>>>>
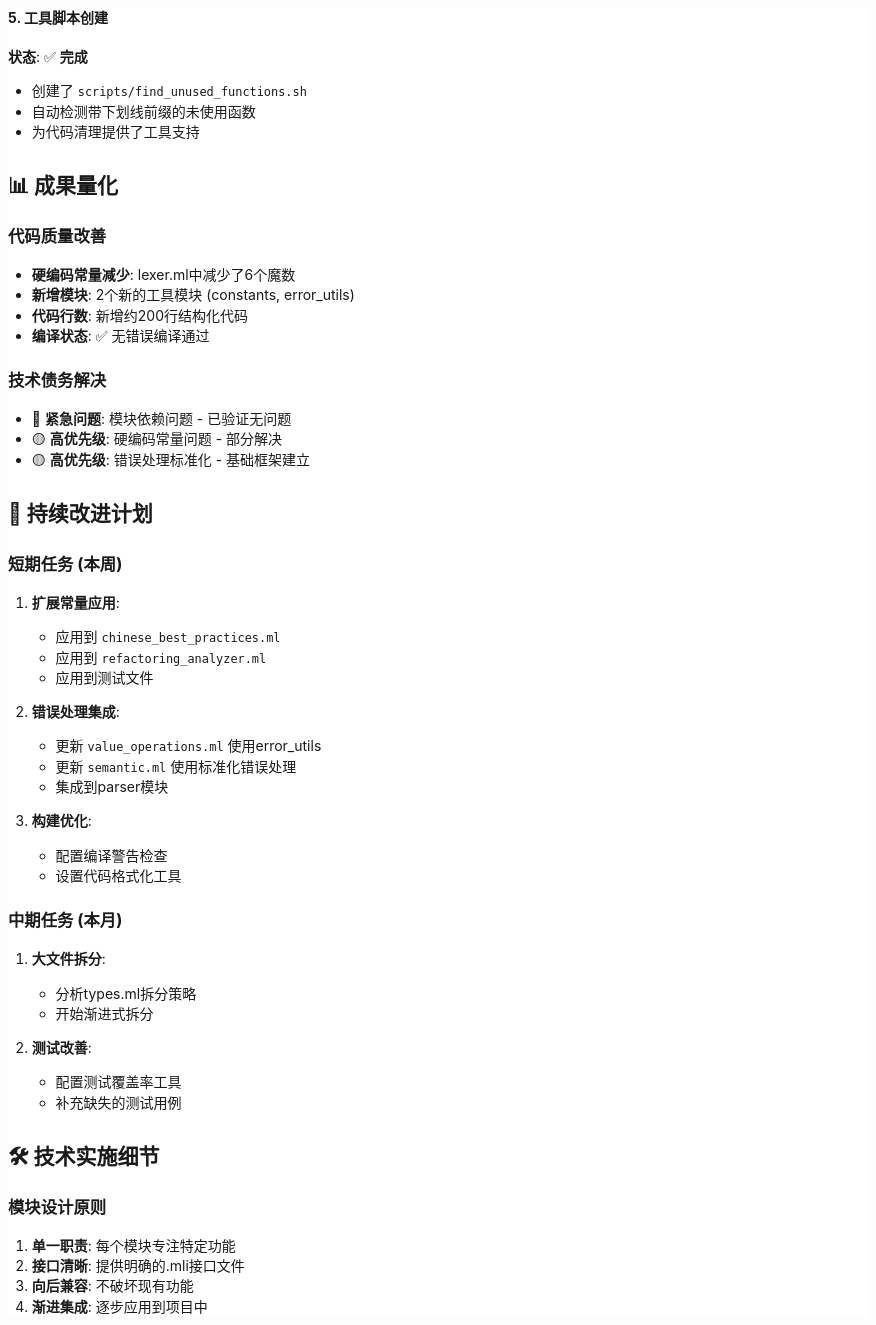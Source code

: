 #### 5. 工具脚本创建
**状态**: ✅ **完成**
- 创建了 `scripts/find_unused_functions.sh`
- 自动检测带下划线前缀的未使用函数
- 为代码清理提供了工具支持

## 📊 成果量化

### 代码质量改善
- **硬编码常量减少**: lexer.ml中减少了6个魔数
- **新增模块**: 2个新的工具模块 (constants, error_utils)
- **代码行数**: 新增约200行结构化代码
- **编译状态**: ✅ 无错误编译通过

### 技术债务解决
- 🔴 **紧急问题**: 模块依赖问题 - 已验证无问题
- 🟡 **高优先级**: 硬编码常量问题 - 部分解决
- 🟡 **高优先级**: 错误处理标准化 - 基础框架建立

## 🔄 持续改进计划

### 短期任务 (本周)
1. **扩展常量应用**:
   - 应用到 `chinese_best_practices.ml`
   - 应用到 `refactoring_analyzer.ml`
   - 应用到测试文件

2. **错误处理集成**:
   - 更新 `value_operations.ml` 使用error_utils
   - 更新 `semantic.ml` 使用标准化错误处理
   - 集成到parser模块

3. **构建优化**:
   - 配置编译警告检查
   - 设置代码格式化工具

### 中期任务 (本月)
1. **大文件拆分**:
   - 分析types.ml拆分策略
   - 开始渐进式拆分
   
2. **测试改善**:
   - 配置测试覆盖率工具
   - 补充缺失的测试用例

## 🛠️ 技术实施细节

### 模块设计原则
1. **单一职责**: 每个模块专注特定功能
2. **接口清晰**: 提供明确的.mli接口文件
3. **向后兼容**: 不破坏现有功能
4. **渐进集成**: 逐步应用到项目中
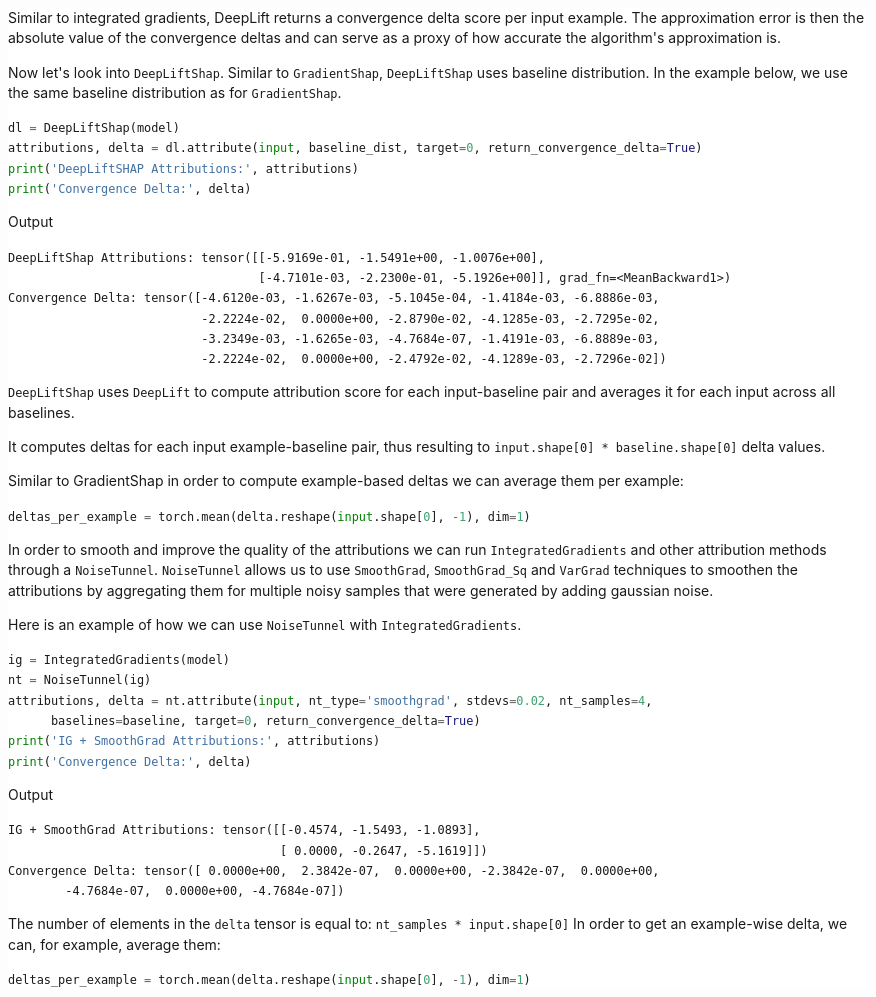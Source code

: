 Similar to integrated gradients, DeepLift returns a convergence delta score
per input example. The approximation error is then the absolute
value of the convergence deltas and can serve as a proxy of how accurate the
algorithm's approximation is.

Now let's look into `DeepLiftShap`. Similar to `GradientShap`, `DeepLiftShap` uses
baseline distribution. In the example below, we use the same baseline distribution
as for `GradientShap`.

```python
dl = DeepLiftShap(model)
attributions, delta = dl.attribute(input, baseline_dist, target=0, return_convergence_delta=True)
print('DeepLiftSHAP Attributions:', attributions)
print('Convergence Delta:', delta)
```
Output
```
DeepLiftShap Attributions: tensor([[-5.9169e-01, -1.5491e+00, -1.0076e+00],
                                   [-4.7101e-03, -2.2300e-01, -5.1926e+00]], grad_fn=<MeanBackward1>)
Convergence Delta: tensor([-4.6120e-03, -1.6267e-03, -5.1045e-04, -1.4184e-03, -6.8886e-03,
                           -2.2224e-02,  0.0000e+00, -2.8790e-02, -4.1285e-03, -2.7295e-02,
                           -3.2349e-03, -1.6265e-03, -4.7684e-07, -1.4191e-03, -6.8889e-03,
                           -2.2224e-02,  0.0000e+00, -2.4792e-02, -4.1289e-03, -2.7296e-02])
```
`DeepLiftShap` uses `DeepLift` to compute attribution score for each
input-baseline pair and averages it for each input across all baselines.

It computes deltas for each input example-baseline pair, thus resulting to
`input.shape[0] * baseline.shape[0]` delta values.

Similar to GradientShap in order to compute example-based deltas we can average them per example:
```python
deltas_per_example = torch.mean(delta.reshape(input.shape[0], -1), dim=1)
```
In order to smooth and improve the quality of the attributions we can run
`IntegratedGradients` and other attribution methods through a `NoiseTunnel`.
`NoiseTunnel` allows us to use `SmoothGrad`, `SmoothGrad_Sq` and `VarGrad` techniques
to smoothen the attributions by aggregating them for multiple noisy
samples that were generated by adding gaussian noise.

Here is an example of how we can use `NoiseTunnel` with `IntegratedGradients`.

```python
ig = IntegratedGradients(model)
nt = NoiseTunnel(ig)
attributions, delta = nt.attribute(input, nt_type='smoothgrad', stdevs=0.02, nt_samples=4,
      baselines=baseline, target=0, return_convergence_delta=True)
print('IG + SmoothGrad Attributions:', attributions)
print('Convergence Delta:', delta)
```
Output
```
IG + SmoothGrad Attributions: tensor([[-0.4574, -1.5493, -1.0893],
                                      [ 0.0000, -0.2647, -5.1619]])
Convergence Delta: tensor([ 0.0000e+00,  2.3842e-07,  0.0000e+00, -2.3842e-07,  0.0000e+00,
        -4.7684e-07,  0.0000e+00, -4.7684e-07])

```
The number of elements in the `delta` tensor is equal to: `nt_samples * input.shape[0]`
In order to get an example-wise delta, we can, for example, average them:
```python
deltas_per_example = torch.mean(delta.reshape(input.shape[0], -1), dim=1)
```


[#github-license]: https://github.com/pytorch/captum/blob/master/LICENSE
[#pypi-package]: https://pypi.org/project/captum/
[#conda-forge-package]: https://anaconda.org/conda-forge/captum
[#conda-forge-feedstock]: https://github.com/conda-forge/captum-feedstock
[#docs-package]: https://captum.ai/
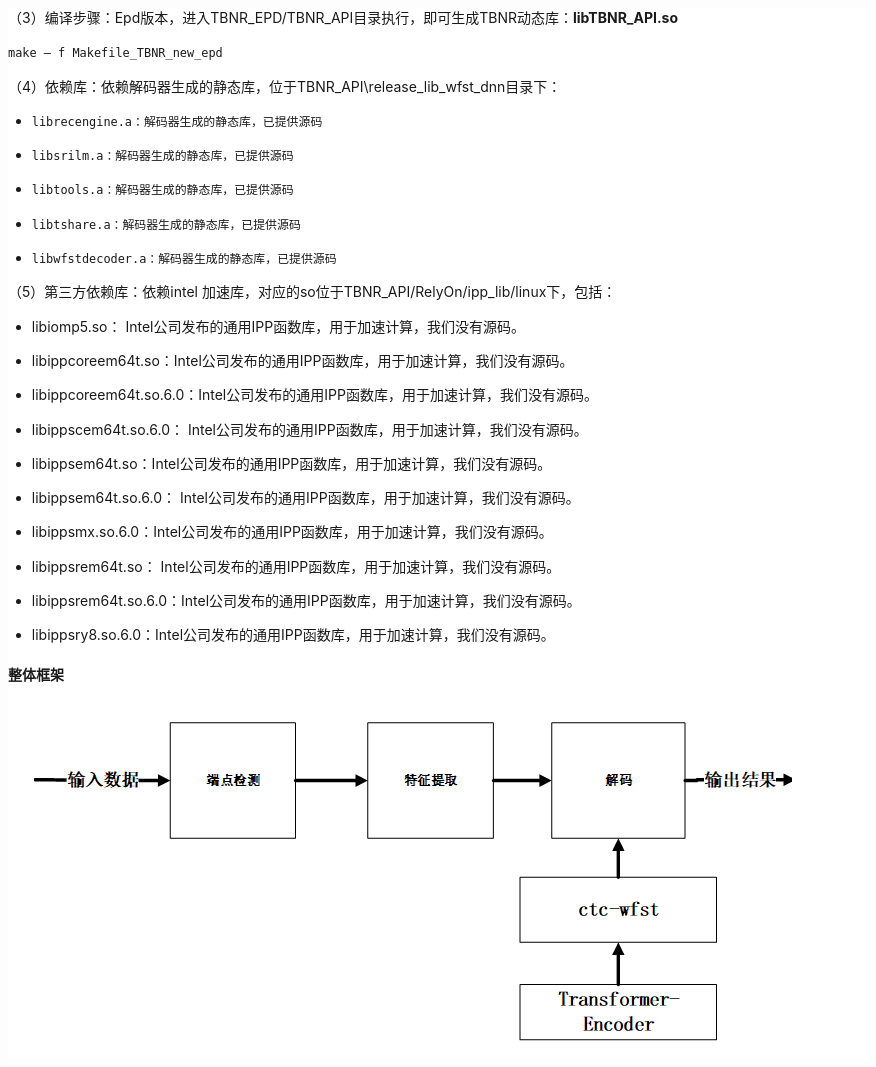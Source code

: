 （3）编译步骤：Epd版本，进入TBNR\_EPD/TBNR\_API目录执行，即可生成TBNR动态库：**libTBNR\_API.so**

```shell
make – f Makefile_TBNR_new_epd
```

（4）依赖库：依赖解码器生成的静态库，位于TBNR\_API\\release\_lib\_wfst\_dnn目录下：

  - `librecengine.a：解码器生成的静态库，已提供源码`

  - `libsrilm.a：解码器生成的静态库，已提供源码`

  - `libtools.a：解码器生成的静态库，已提供源码`

  - `libtshare.a：解码器生成的静态库，已提供源码`

  - `libwfstdecoder.a：解码器生成的静态库，已提供源码`

（5）第三方依赖库：依赖intel 加速库，对应的so位于TBNR\_API/RelyOn/ipp\_lib/linux下，包括：

  - libiomp5.so： Intel公司发布的通用IPP函数库，用于加速计算，我们没有源码。

  - libippcoreem64t.so：Intel公司发布的通用IPP函数库，用于加速计算，我们没有源码。

  - libippcoreem64t.so.6.0：Intel公司发布的通用IPP函数库，用于加速计算，我们没有源码。

  - libippscem64t.so.6.0： Intel公司发布的通用IPP函数库，用于加速计算，我们没有源码。

  - libippsem64t.so：Intel公司发布的通用IPP函数库，用于加速计算，我们没有源码。

  - libippsem64t.so.6.0： Intel公司发布的通用IPP函数库，用于加速计算，我们没有源码。

  - libippsmx.so.6.0：Intel公司发布的通用IPP函数库，用于加速计算，我们没有源码。

  - libippsrem64t.so： Intel公司发布的通用IPP函数库，用于加速计算，我们没有源码。

  - libippsrem64t.so.6.0：Intel公司发布的通用IPP函数库，用于加速计算，我们没有源码。

  - libippsry8.so.6.0：Intel公司发布的通用IPP函数库，用于加速计算，我们没有源码。

#### 整体框架

![image-20220806235355736](./images/image-20220806235355736.png)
<<<<
Problem to work on
A single number is the whole answer: how many lines in the entries hold the word "model".

Response to the exercise
2